Extracted records
* * *
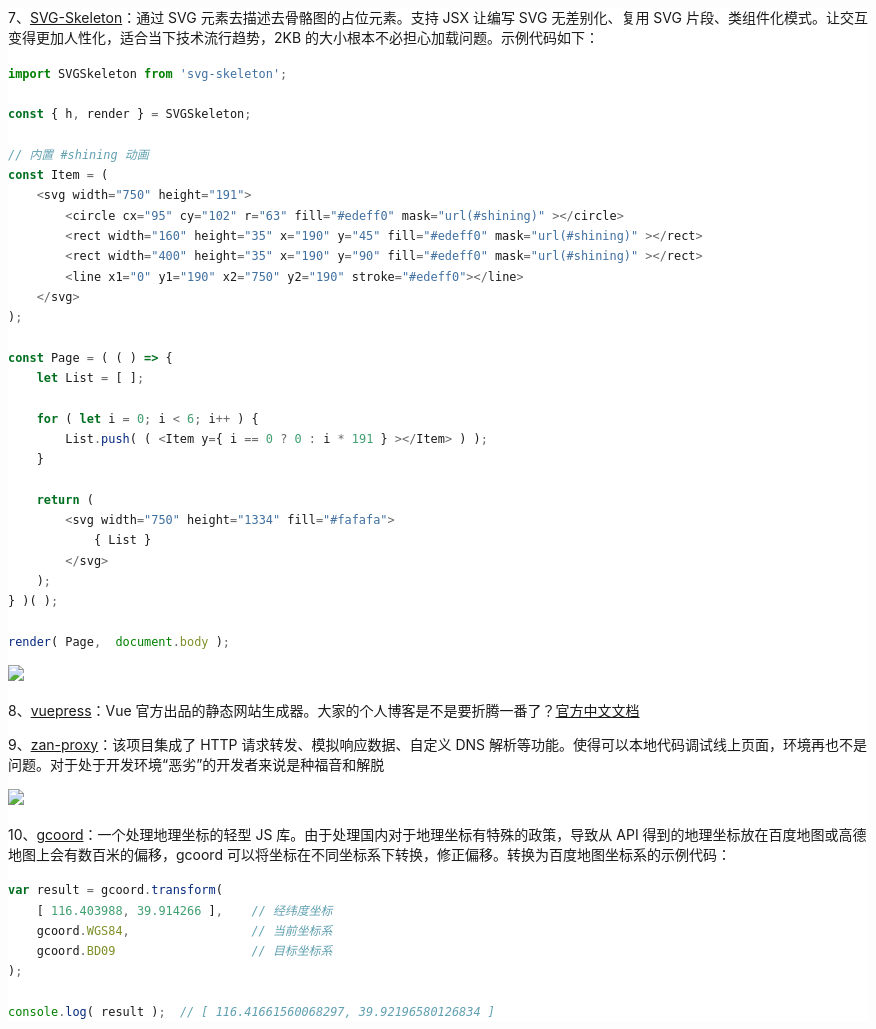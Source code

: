 7、[SVG-Skeleton](https://github.com/yyued/SVG-Skeleton)：通过 SVG 元素去描述去骨骼图的占位元素。支持 JSX 让编写 SVG 无差别化、复用 SVG 片段、类组件化模式。让交互变得更加人性化，适合当下技术流行趋势，2KB 的大小根本不必担心加载问题。示例代码如下：
```javascript
import SVGSkeleton from 'svg-skeleton';

const { h, render } = SVGSkeleton;

// 内置 #shining 动画
const Item = (
    <svg width="750" height="191">
        <circle cx="95" cy="102" r="63" fill="#edeff0" mask="url(#shining)" ></circle>
        <rect width="160" height="35" x="190" y="45" fill="#edeff0" mask="url(#shining)" ></rect>
        <rect width="400" height="35" x="190" y="90" fill="#edeff0" mask="url(#shining)" ></rect>
        <line x1="0" y1="190" x2="750" y2="190" stroke="#edeff0"></line>
    </svg>
);

const Page = ( ( ) => {
    let List = [ ];

    for ( let i = 0; i < 6; i++ ) {
        List.push( ( <Item y={ i == 0 ? 0 : i * 191 } ></Item> ) );
    }

    return (
        <svg width="750" height="1334" fill="#fafafa">
            { List }
        </svg>
    );
} )( );

render( Page,  document.body );
```

![](https://raw.githubusercontent.com/521xueweihan/img/master/hellogithub/25/img/SVG-Skeleton.gif)

8、[vuepress](https://github.com/vuejs/vuepress)：Vue 官方出品的静态网站生成器。大家的个人博客是不是要折腾一番了？[官方中文文档](https://vuepress.vuejs.org/zh/guide/)

9、[zan-proxy](https://github.com/youzan/zan-proxy)：该项目集成了 HTTP 请求转发、模拟响应数据、自定义 DNS 解析等功能。使得可以本地代码调试线上页面，环境再也不是问题。对于处于开发环境“恶劣”的开发者来说是种福音和解脱

![](https://raw.githubusercontent.com/521xueweihan/img/master/hellogithub/25/img/zan-proxy-show-min.png)

10、[gcoord](https://github.com/hujiulong/gcoord)：一个处理地理坐标的轻型 JS 库。由于处理国内对于地理坐标有特殊的政策，导致从 API 得到的地理坐标放在百度地图或高德地图上会有数百米的偏移，gcoord 可以将坐标在不同坐标系下转换，修正偏移。转换为百度地图坐标系的示例代码：
```javascript
var result = gcoord.transform(
    [ 116.403988, 39.914266 ],    // 经纬度坐标
    gcoord.WGS84,                 // 当前坐标系
    gcoord.BD09                   // 目标坐标系
);

console.log( result );  // [ 116.41661560068297, 39.92196580126834 ]
```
* * *
Your task
Please output every entry exactly as written, apart from the pictures.

Answer
Source code

: 7、[SVG-Skeleton](https://github.com/yyued/SVG-Skeleton)：通过 SVG 元素去描述去骨骼图的占位元素。支持 JSX 让编写 SVG 无差别化、复用 SVG 片段、类组件化模式。让交互变得更加人性化，适合当下技术流行趋势，2KB 的大小根本不必担心加载问题。示例代码如下：
```javascript
import SVGSkeleton from 'svg-skeleton';

const { h, render } = SVGSkeleton;

// 内置 #shining 动画
const Item = (
    <svg width="750" height="191">
        <circle cx="95" cy="102" r="63" fill="#edeff0" mask="url(#shining)" ></circle>
        <rect width="160" height="35" x="190" y="45" fill="#edeff0" mask="url(#shining)" ></rect>
        <rect width="400" height="35" x="190" y="90" fill="#edeff0" mask="url(#shining)" ></rect>
        <line x1="0" y1="190" x2="750" y2="190" stroke="#edeff0"></line>
    </svg>
);

const Page = ( ( ) => {
    let List = [ ];

    for ( let i = 0; i < 6; i++ ) {
        List.push( ( <Item y={ i == 0 ? 0 : i * 191 } ></Item> ) );
    }

    return (
        <svg width="750" height="1334" fill="#fafafa">
            { List }
        </svg>
    );
} )( );

render( Page,  document.body );
```

![](https://raw.githubusercontent.com/521xueweihan/img/master/hellogithub/25/img/SVG-Skeleton.gif)

8、[vuepress](https://github.com/vuejs/vuepress)：Vue 官方出品的静态网站生成器。大家的个人博客是不是要折腾一番了？[官方中文文档](https://vuepress.vuejs.org/zh/guide/)

9、[zan-proxy](https://github.com/youzan/zan-proxy)：该项目集成了 HTTP 请求转发、模拟响应数据、自定义 DNS 解析等功能。使得可以本地代码调试线上页面，环境再也不是问题。对于处于开发环境“恶劣”的开发者来说是种福音和解脱

![](https://raw.githubusercontent.com/521xueweihan/img/master/hellogithub/25/img/zan-proxy-show-min.png)

10、[gcoord](https://github.com/hujiulong/gcoord)：一个处理地理坐标的轻型 JS 库。由于处理国内对于地理坐标有特殊的政策，导致从 API 得到的地理坐标放在百度地图或高德地图上会有数百米的偏移，gcoord 可以将坐标在不同坐标系下转换，修正偏移。转换为百度地图坐标系的示例代码：
```javascript
var result = gcoord.transform(
    [ 116.403988, 39.914266 ],    // 经纬度坐标
    gcoord.WGS84,                 // 当前坐标系
    gcoord.BD09                   // 目标坐标系
);

console.log( result );  // [ 116.41661560068297, 39.92196580126834 ]
```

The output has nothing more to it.